Игорь Вячеславович Огурцов (родился 22 августа 1937 года) – философ, лидер антикоммунистического подполья в СССР, основатель и руководитель Всероссийского социал-христианского союза освобождения народа (ВСХСОН) был осуждён на 20 лет лагерей, в 1987 году эмигрировал в Германию, в 1992 году вернулся в Россию. Об опыте своей «подсоветской жизни» он рассказал в интервью «Столу».
– Как Вы пережили распад СССР?
– Я не застал его по времени – был в эмиграции. После 20 лет «брежневско-андроповского курорта» я с родителями, которым Господь дал пережить всё это, уехал в эмиграцию в 87-м году. И до 93-го года мы были в Западной Германии. И потом вернулись. Но увидели страну совсем не такую, какую мы представляли себе.
– Удалось ли вчерашним эмигрантам поучаствовать в строительстве новой России? Вашим друзьям, кому-то из ваших знакомых, вам лично?
– Нет-нет. Не было такой ситуации, которая включила бы нас в этот процесс. И процесс сам по себе был не тот, в котором нам хотелось участвовать.
– Почему же?
– Потому что не в ту сторону пошло. Конечно, единственное, что мы могли бы одобрить и считать достижением, – это конец тоталитарной системы. Это единственный плюс огромный. Но и конец тоталитарной системы не тем завершился. А сейчас мы – половина уже в мире ином, а остальным уже за 80 лет.
– Вы сами в 90-е годы участвовали в христианско-демократическом союзе вместе с Аксючицем и Огородниковым?

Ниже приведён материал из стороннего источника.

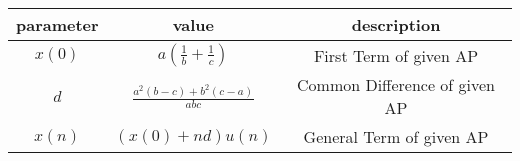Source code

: 
  \centering
  \begin{tabular}{|c|c|c|}
  \hline
    parameter & value & description \\
    \hline
    $x(0)$ & $a\left(\frac{1}{b} + \frac{1}{c}\right)$ & First Term of given AP \\
    \hline
    $d$ & $\frac{a^2(b-c)+b^2(c-a)}{abc}$ & Common Difference of given AP \\
    \hline
    $x(n)$ & $(x(0) + nd)u(n)$ & General Term of given AP \\
    \hline
  \end{tabular}

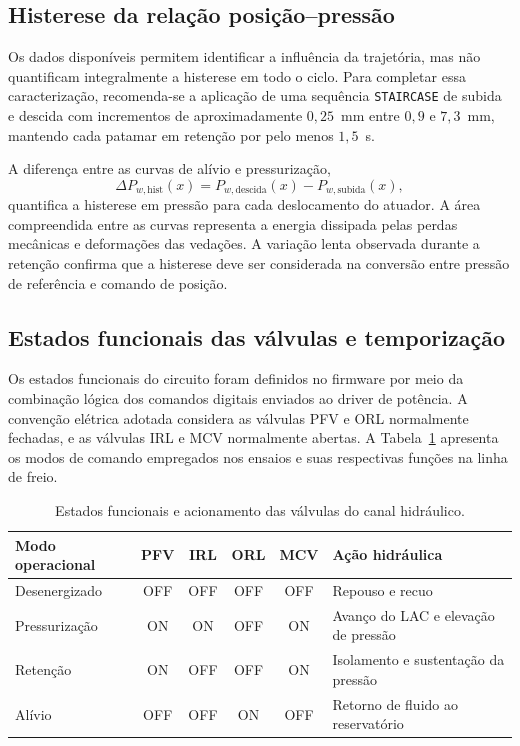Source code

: \subsection{Histerese da relação posição--pressão}
\label{sec:resultado-final-histerese}
Os dados disponíveis permitem identificar a influência da trajetória, mas não quantificam integralmente a histerese em todo o ciclo. Para completar essa caracterização, recomenda-se a aplicação de uma sequência \texttt{STAIRCASE} de subida e descida com incrementos de aproximadamente $0,25$~mm entre $0,9$ e $7,3$~mm, mantendo cada patamar em retenção por pelo menos $1,5$~s.

A diferença entre as curvas de alívio e pressurização,
\begin{equation}
    \Delta P_{w,\mathrm{hist}}(x) = P_{w,\mathrm{descida}}(x) - P_{w,\mathrm{subida}}(x),
    \label{eq:delta_pressao_histerese}
\end{equation}
quantifica a histerese em pressão para cada deslocamento do atuador. A área compreendida entre as curvas representa a energia dissipada pelas perdas mecânicas e deformações das vedações. A variação lenta observada durante a retenção confirma que a histerese deve ser considerada na conversão entre pressão de referência e comando de posição.

\subsection{Estados funcionais das válvulas e temporização}
\label{sec:resultado-final-valvulas}

Os estados funcionais do circuito foram definidos no firmware por meio da combinação lógica dos comandos digitais enviados ao driver de potência. A convenção elétrica adotada considera as válvulas PFV e ORL normalmente fechadas, e as válvulas IRL e MCV normalmente abertas. A Tabela~\ref{tab:resultado-final-valvulas} apresenta os modos de comando empregados nos ensaios e suas respectivas funções na linha de freio.

\begin{table}[htbp]
    \centering
    \caption{Estados funcionais e acionamento das válvulas do canal hidráulico.}
    \label{tab:resultado-final-valvulas}
    \begin{tabular}{l c c c c l}
        \toprule
        Modo operacional & PFV & IRL & ORL & MCV & Ação hidráulica \\
        \midrule
        Desenergizado    & OFF & OFF & OFF & OFF & Repouso e recuo \\
        Pressurização    & ON  & ON  & OFF & ON  & Avanço do LAC e elevação de pressão \\
        Retenção         & ON  & OFF & OFF & ON  & Isolamento e sustentação da pressão \\
        Alívio           & OFF & OFF & ON  & OFF & Retorno de fluido ao reservatório \\
        \bottomrule
    \end{tabular}
\end{table}

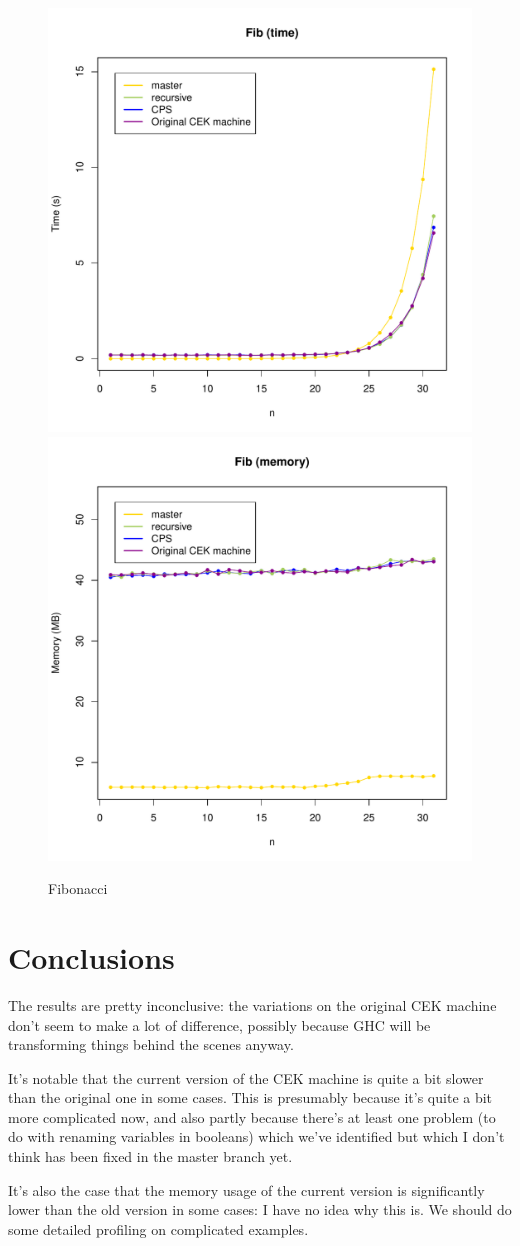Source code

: \documentclass[a4paper]{article}
\begin{document}
\newpage
\begin{figure}[H]
\centering
\includegraphics[width=0.8\linewidth]{fib-times.pdf}
\includegraphics[width=0.8\linewidth]{fib-mem.pdf}
\caption{Fibonacci}\label{fig:fib-graphs}
\end{figure}

\newpage
\section*{Conclusions}
The results are pretty inconclusive: the variations on the original
CEK machine don't seem to make a lot of difference, possibly because
GHC will be transforming things behind the scenes anyway.

It's notable that the current version of the CEK machine is quite a
bit slower than the original one in some cases.  This is presumably
because it's quite a bit more complicated now, and also partly because
there's at least one problem (to do with renaming variables in
booleans) which we've identified but which I don't think has been
fixed in the master branch yet.

It's also the case that the memory usage of the current version is
significantly lower than the old version in some cases: I have no idea
why this is.  We should do some detailed profiling on complicated
examples.
\end{document}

– Нет. Мы с ними были довольно-таки хорошо знакомы. Виделись, когда уже можно было выезжать из Союза. Они приезжали в ФРГ. В Мюнхене у меня «база» была. И мы виделись с ними несколько раз.
– Какой оптимальный путь для преобразования советской системы вы видели, будучи основателем ВСХСОН? Общество должно было измениться, мирно приняв какие-то идеи; или это должна была стать вооружённая борьба за свою страну – новая гражданская война или какой-то переворот сверху?

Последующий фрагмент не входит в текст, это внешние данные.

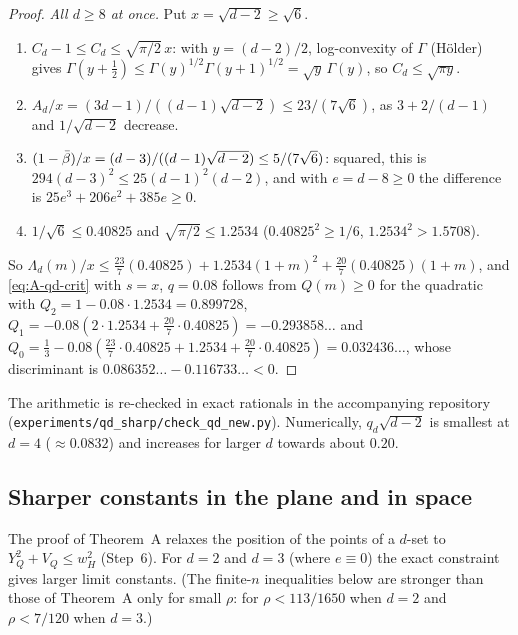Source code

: \begin{proof}
\emph{All $d \ge 8$ at once.} Put $x = \sqrt{d-2} \ge \sqrt6$.
\begin{enumerate}[label=(\alph*)]
  \item $C_d - 1 \le C_d \le \sqrt{\pi/2}\, x$: with $y = (d-2)/2$, log-convexity of $\Gamma$
    (H\"older) gives $\Gamma(y + \frac12) \le \Gamma(y)^{1/2}\Gamma(y+1)^{1/2} = \sqrt y\,\Gamma(y)$,
    so $C_d \le \sqrt{\pi y}$.
  \item $A_d/x = (3d-1)/((d-1)\sqrt{d-2}) \le 23/(7\sqrt6)$, as $3 + 2/(d-1)$ and $1/\sqrt{d-2}$
    decrease.
  \item $(1 - \bar\beta)/x = (d-3)/((d-1)\sqrt{d-2}) \le 5/(7\sqrt6)$: squared, this is
    $294(d-3)^2 \le 25(d-1)^2(d-2)$, and with $e = d - 8 \ge 0$ the difference is
    $25e^3 + 206e^2 + 385e \ge 0$.
  \item $1/\sqrt6 \le 0.40825$ and $\sqrt{\pi/2} \le 1.2534$ ($0.40825^2 \ge 1/6$,
    $1.2534^2 > 1.5708$).
\end{enumerate}
So $\Lambda_d(m)/x \le \frac{23}{7}(0.40825) + 1.2534(1+m)^2 + \frac{20}{7}(0.40825)(1+m)$,
and \eqref{eq:A-qd-crit} with $s = x$, $q = 0.08$ follows from $Q(m) \ge 0$ for the quadratic with
$Q_2 = 1 - 0.08 \cdot 1.2534 = 0.899728$, $Q_1 = -0.08(2 \cdot 1.2534 + \frac{20}{7} \cdot 0.40825)
= -0.293858\ldots$ and $Q_0 = \frac13 - 0.08(\frac{23}{7} \cdot 0.40825 + 1.2534 +
\frac{20}{7} \cdot 0.40825) = 0.032436\ldots$, whose discriminant is
$0.086352\ldots - 0.116733\ldots < 0$.
\end{proof}

The arithmetic is re-checked in exact rationals in the accompanying repository
(\nolinkurl{experiments/qd_sharp/check_qd_new.py}). Numerically, $q_d\sqrt{d-2}$ is smallest at
$d = 4$ ($\approx 0.0832$) and increases for larger $d$ towards about $0.20$.

\subsection{Sharper constants in the plane and in space}
\label{sec:A-sharp}

The proof of Theorem~A relaxes the position of the points of a $d$-set to $Y_Q^2 + V_Q \le w_H^2$
(Step~6). For $d = 2$ and $d = 3$ (where $e \equiv 0$) the exact constraint gives larger limit
constants. (The finite-$n$ inequalities below are stronger than those of Theorem~A only for small $\rho$:
for $\rho < 113/1650$ when $d = 2$ and $\rho < 7/120$ when $d = 3$.)

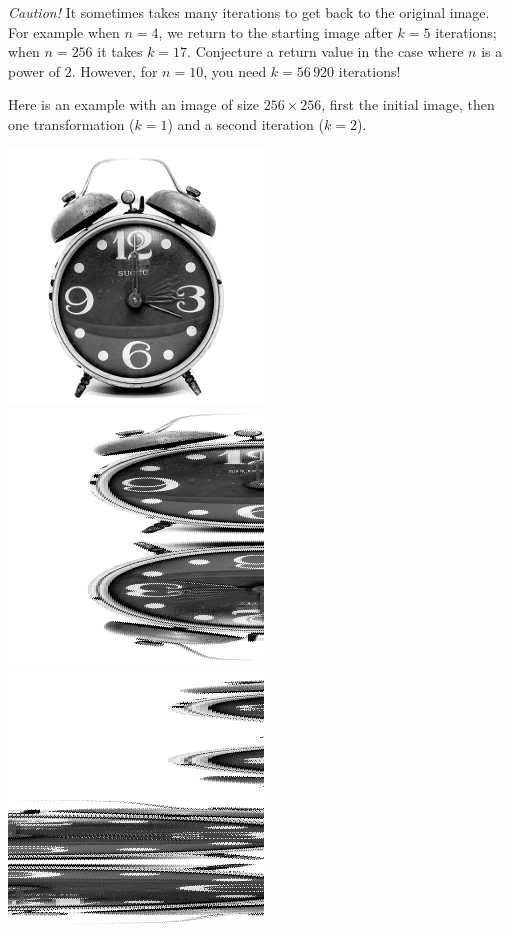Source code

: \documentclass[11pt,class=report,crop=false]{standalone}
\begin{document}
\begin{activite}
\begin{enumerate}
  \emph{Caution!} It sometimes takes many iterations to get back to the original image. For example when $n=4$, we return to the starting image after $k=5$ iterations; when $n=256$ it takes $k=17$. Conjecture a return value in the case where $n$ is a power of $2$. However, for $n=10$, you need $k = 56\,920$ iterations!
   
  
\end{enumerate}

Here is an example with an image of size $256 \times 256$, first the initial image, then one transformation ($k=1$) and a second iteration ($k=2$).
\begin{center}
\includegraphics[scale=\myscale,scale=0.4]{images_chapter/clock_gimp_new_baker_0.png}\qquad
\includegraphics[scale=\myscale,scale=0.4]{images_chapter/clock_gimp_new_baker_1.png}\qquad
\includegraphics[scale=\myscale,scale=0.4]{images_chapter/clock_gimp_new_baker_2.png}

\end{center}
\end{activite}
\end{document}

– В самом начале что-то предвидеть и рассчитывать на определённый успех было трудно. Представить себе, что произойдёт все так, как случилось, то есть сверху, – это было трудно. Но то, что система себя рано или поздно изживёт, мы понимали. Мы три с лишним года были на подпольном положении. Казалось, что время близко. То, что до краха КПСС пройдёт ещё больше 10 лет, было трудно себе представить.
– Сколько человек было в ВСХСОН на пике вашей деятельности?

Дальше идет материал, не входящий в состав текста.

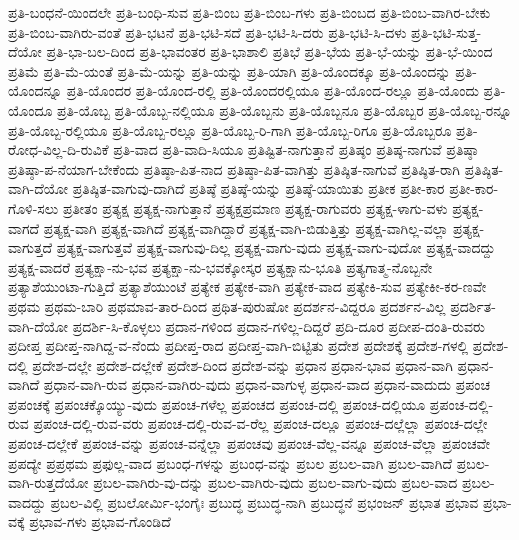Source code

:{ಪ್ರತಿ-ಬಂಧನೆ-ಯಿಂದಲೇ
ಪ್ರತಿ-ಬಂಧಿ-ಸುವ
ಪ್ರತಿ-ಬಿಂಬ
ಪ್ರತಿ-ಬಿಂಬ-ಗಳು
ಪ್ರತಿ-ಬಿಂಬದ
ಪ್ರತಿ-ಬಿಂಬ-ವಾಗಿರ-ಬೇಕು
ಪ್ರತಿ-ಬಿಂಬ-ವಾಗಿರು-ವಂತೆ
ಪ್ರತಿ-ಭಟನೆ
ಪ್ರತಿ-ಭಟಿ-ಸದೆ
ಪ್ರತಿ-ಭಟಿ-ಸಿ-ದರು
ಪ್ರತಿ-ಭಟಿ-ಸಿ-ದಳು
ಪ್ರತಿ-ಭಟಿ-ಸುತ್ತ-ದೆಯೋ
ಪ್ರತಿ-ಭಾ-ಬಲ-ದಿಂದ
ಪ್ರತಿ-ಭಾವಂತರ
ಪ್ರತಿ-ಭಾಶಾಲಿ
ಪ್ರತಿಭೆ
ಪ್ರತಿ-ಭೆಯ
ಪ್ರತಿ-ಭೆ-ಯನ್ನು
ಪ್ರತಿ-ಭೆ-ಯಿಂದ
ಪ್ರತಿಮೆ
ಪ್ರತಿ-ಮೆ-ಯಂತೆ
ಪ್ರತಿ-ಮೆ-ಯನ್ನು
ಪ್ರತಿ-ಯನ್ನು
ಪ್ರತಿ-ಯಾಗಿ
ಪ್ರತಿ-ಯೊಂದಕ್ಕೂ
ಪ್ರತಿ-ಯೊಂದನ್ನು
ಪ್ರತಿ-ಯೊಂದನ್ನೂ
ಪ್ರತಿ-ಯೊಂದರ
ಪ್ರತಿ-ಯೊಂದ-ರಲ್ಲಿ
ಪ್ರತಿ-ಯೊಂದರಲ್ಲಿಯೂ
ಪ್ರತಿ-ಯೊಂದ-ರಲ್ಲೂ
ಪ್ರತಿ-ಯೊಂದು
ಪ್ರತಿ-ಯೊಂದೂ
ಪ್ರತಿ-ಯೊಬ್ಬ
ಪ್ರತಿ-ಯೊಬ್ಬ-ನಲ್ಲಿಯೂ
ಪ್ರತಿ-ಯೊಬ್ಬನು
ಪ್ರತಿ-ಯೊಬ್ಬನೂ
ಪ್ರತಿ-ಯೊಬ್ಬರ
ಪ್ರತಿ-ಯೊಬ್ಬ-ರನ್ನೂ
ಪ್ರತಿ-ಯೊಬ್ಬ-ರಲ್ಲಿಯೂ
ಪ್ರತಿ-ಯೊಬ್ಬ-ರಲ್ಲೂ
ಪ್ರತಿ-ಯೊಬ್ಬ-ರಿ-ಗಾಗಿ
ಪ್ರತಿ-ಯೊಬ್ಬ-ರಿಗೂ
ಪ್ರತಿ-ಯೊಬ್ಬರೂ
ಪ್ರತಿ-ರೋಧ-ವಿಲ್ಲ-ದಿ-ರುವಿಕೆ
ಪ್ರತಿ-ವಾದ
ಪ್ರತಿ-ವಾದಿ-ಸಿಯೂ
ಪ್ರತಿಷ್ಟಿತ-ನಾಗುತ್ತಾನೆ
ಪ್ರತಿಷ್ಠಂ
ಪ್ರತಿಷ್ಠ-ನಾಗುವೆ
ಪ್ರತಿಷ್ಠಾ
ಪ್ರತಿಷ್ಠಾ-ಪ-ನೆಯಾಗ-ಬೇಕೆಂದು
ಪ್ರತಿಷ್ಠಾ-ಪಿತ-ನಾದ
ಪ್ರತಿಷ್ಠಾ-ಪಿತ-ವಾಗಿತ್ತು
ಪ್ರತಿಷ್ಠಿತ-ನಾಗುವೆ
ಪ್ರತಿಷ್ಠಿತ-ರಾಗಿ
ಪ್ರತಿಷ್ಠಿತ-ವಾಗಿ-ದೆಯೋ
ಪ್ರತಿಷ್ಠಿತ-ವಾಗುವು-ದಾಗಿದೆ
ಪ್ರತಿಷ್ಠೆ
ಪ್ರತಿಷ್ಠೆ-ಯನ್ನು
ಪ್ರತಿಷ್ಠೆ-ಯಾಯಿತು
ಪ್ರತೀಕ
ಪ್ರತೀ-ಕಾರ
ಪ್ರತೀ-ಕಾರ-ಗೊಳಿ-ಸಲು
ಪ್ರತೀತಂ
ಪ್ರತ್ಯಕ್ಷ
ಪ್ರತ್ಯಕ್ಷ-ನಾಗುತ್ತಾನೆ
ಪ್ರತ್ಯಕ್ಷಪ್ರಮಾಣ
ಪ್ರತ್ಯಕ್ಷ-ರಾಗುವರು
ಪ್ರತ್ಯಕ್ಷ-ಳಾಗು-ವಳು
ಪ್ರತ್ಯಕ್ಷ-ವಾಗದೆ
ಪ್ರತ್ಯಕ್ಷ-ವಾಗಿ
ಪ್ರತ್ಯಕ್ಷ-ವಾಗಿದೆ
ಪ್ರತ್ಯಕ್ಷ-ವಾಗಿದ್ದಾರೆ
ಪ್ರತ್ಯಕ್ಷ-ವಾಗಿ-ಬಿಡುತ್ತಿತ್ತು
ಪ್ರತ್ಯಕ್ಷ-ವಾಗಿಲ್ಲ-ವಲ್ಲಾ
ಪ್ರತ್ಯಕ್ಷ-ವಾಗುತ್ತದೆ
ಪ್ರತ್ಯಕ್ಷ-ವಾಗುತ್ತವೆ
ಪ್ರತ್ಯಕ್ಷ-ವಾಗುವು-ದಿಲ್ಲ
ಪ್ರತ್ಯಕ್ಷ-ವಾಗು-ವುದು
ಪ್ರತ್ಯಕ್ಷ-ವಾಗು-ವುದೋ
ಪ್ರತ್ಯಕ್ಷ-ವಾದದ್ದು
ಪ್ರತ್ಯಕ್ಷ-ವಾದರೆ
ಪ್ರತ್ಯಕ್ಷಾ-ನು-ಭವ
ಪ್ರತ್ಯಕ್ಷಾ-ನು-ಭವಕ್ಕೋಸ್ಕರ
ಪ್ರತ್ಯಕ್ಷಾನು-ಭೂತಿ
ಪ್ರತ್ಯಗಾತ್ಮ-ನೊಬ್ಬನೇ
ಪ್ರತ್ಯಾಶೆಯುಂಟಾ-ಗುತ್ತಿದೆ
ಪ್ರತ್ಯಾಶೆಯುಂಟೆ
ಪ್ರತ್ಯೇಕ
ಪ್ರತ್ಯೇಕ-ವಾಗಿ
ಪ್ರತ್ಯೇಕ-ವಾದ
ಪ್ರತ್ಯೇಕಿ-ಸುವ
ಪ್ರತ್ಯೇಕೀ-ಕರ-ಣವೇ
ಪ್ರಥಮ
ಪ್ರಥಮ-ಬಾರಿ
ಪ್ರಥಮಾವ-ತಾರ-ದಿಂದ
ಪ್ರಥಿತ-ಪುರುಷೋ
ಪ್ರದರ್ಶನ-ವಿದ್ದರೂ
ಪ್ರದರ್ಶನ-ವಿಲ್ಲ
ಪ್ರದರ್ಶಿತ-ವಾಗಿ-ದೆಯೋ
ಪ್ರದರ್ಶಿ-ಸಿ-ಕೊಳ್ಳಲು
ಪ್ರದಾನ-ಗಳಿಂದ
ಪ್ರದಾನ-ಗಳಿಲ್ಲ-ದಿದ್ದರೆ
ಪ್ರದಿ-ದೂರ
ಪ್ರದೀಪ-ದಂತಿ-ರುವರು
ಪ್ರದೀಪ್ತ
ಪ್ರದೀಪ್ತ-ನಾಗಿದ್ದ-ವ-ನೆಂದು
ಪ್ರದೀಪ್ತ-ರಾದ
ಪ್ರದೀಪ್ತ-ವಾಗಿ-ಬಿಟ್ಟಿತು
ಪ್ರದೇಶ
ಪ್ರದೇಶಕ್ಕೆ
ಪ್ರದೇಶ-ಗಳಲ್ಲಿ
ಪ್ರದೇಶ-ದಲ್ಲಿ
ಪ್ರದೇಶ-ದಲ್ಲೇ
ಪ್ರದೇಶ-ದಲ್ಲೇಕೆ
ಪ್ರದೇಶ-ದಿಂದ
ಪ್ರದೇಶ-ವನ್ನು
ಪ್ರಧಾನ
ಪ್ರಧಾನ-ಭಾವ
ಪ್ರಧಾನ-ವಾಗಿ
ಪ್ರಧಾನ-ವಾಗಿದೆ
ಪ್ರಧಾನ-ವಾಗಿ-ರುವ
ಪ್ರಧಾನ-ವಾಗಿರು-ವುದು
ಪ್ರಧಾನ-ವಾಗುಳ್ಳ
ಪ್ರಧಾನ-ವಾದ
ಪ್ರಧಾನ-ವಾದುದು
ಪ್ರಪಂಚ
ಪ್ರಪಂಚಕ್ಕೆ
ಪ್ರಪಂಚಕ್ಕೊಯ್ಯು-ವುದು
ಪ್ರಪಂಚ-ಗಳೆಲ್ಲ
ಪ್ರಪಂಚದ
ಪ್ರಪಂಚ-ದಲ್ಲಿ
ಪ್ರಪಂಚ-ದಲ್ಲಿಯೂ
ಪ್ರಪಂಚ-ದಲ್ಲಿ-ರುವ
ಪ್ರಪಂಚ-ದಲ್ಲಿ-ರುವ-ವರು
ಪ್ರಪಂಚ-ದಲ್ಲಿ-ರುವ-ವ-ರೆಲ್ಲ
ಪ್ರಪಂಚ-ದಲ್ಲೂ
ಪ್ರಪಂಚ-ದಲ್ಲೆಲ್ಲಾ
ಪ್ರಪಂಚ-ದಲ್ಲೇ
ಪ್ರಪಂಚ-ದಲ್ಲೇಕೆ
ಪ್ರಪಂಚ-ವನ್ನು
ಪ್ರಪಂಚ-ವನ್ನೆಲ್ಲಾ
ಪ್ರಪಂಚವು
ಪ್ರಪಂಚ-ವೆಲ್ಲ-ವನ್ನೂ
ಪ್ರಪಂಚ-ವೆಲ್ಲಾ
ಪ್ರಪಂಚವೇ
ಪ್ರಪದ್ಯೇ
ಪ್ರಪ್ರಥಮ
ಪ್ರಫುಲ್ಲ-ವಾದ
ಪ್ರಬಂಧ-ಗಳನ್ನು
ಪ್ರಬಂಧ-ವನ್ನು
ಪ್ರಬಲ
ಪ್ರಬಲ-ವಾಗಿ
ಪ್ರಬಲ-ವಾಗಿದೆ
ಪ್ರಬಲ-ವಾಗಿ-ರುತ್ತದೆಯೋ
ಪ್ರಬಲ-ವಾಗಿರು-ವು-ದನ್ನು
ಪ್ರಬಲ-ವಾಗಿರು-ವುದು
ಪ್ರಬಲ-ವಾಗು-ವುದು
ಪ್ರಬಲ-ವಾದ
ಪ್ರಬಲ-ವಾದದ್ದು
ಪ್ರಬಲ-ವಿಲ್ಲಿ
ಪ್ರಬಲೋರ್ಮಿ-ಭಂಗೈಃ
ಪ್ರಬುದ್ಧ
ಪ್ರಬುದ್ಧ-ನಾಗಿ
ಪ್ರಬುದ್ಧನೆ
ಪ್ರಭಂಜನ್
ಪ್ರಭಾತ
ಪ್ರಭಾವ
ಪ್ರಭಾ-ವಕ್ಕೆ
ಪ್ರಭಾವ-ಗಳು
ಪ್ರಭಾವ-ಗೊಂಡಿದೆ
}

– Предано суду было 30 человек. Но это начальный этап.
– Возможно, для советской власти ваша организация была наиболее опасной, так как вы допускали вооружённое сопротивление режиму. Этим, кстати вы отличались от диссидентского движения, которое скорее могло выходить с плакатами «на заклание», чем возглавлять активную борьбу.
– Да, конечно.
– После выдворения из Союза как вас приняла эмиграция? Чувствовали ли Вы поддержку там?
– В эмиграцию (ещё будучи в подполье) мы отправили нашу программу, была такая возможность. Отправили во Францию Никите Струве. Он тогда ещё был жив. И он издал её, потом её издал «Посев» (издательство, учреждённое русскими эмигрантами в Германии, – ред.). В эмиграции с 1976 года знали о нас довольно подробно и были весьма воодушевлены наличием такой организации. Потом, когда мы уже туда приехали в 1988 году, о нас знала вся эмиграция. Ещё и в период моей ссылки было много публикаций в Америке, Германии. Даже фильмы были сняты эмигрантские и проходили показы, в частности в Штатах. Эти фильмы все есть в интернете.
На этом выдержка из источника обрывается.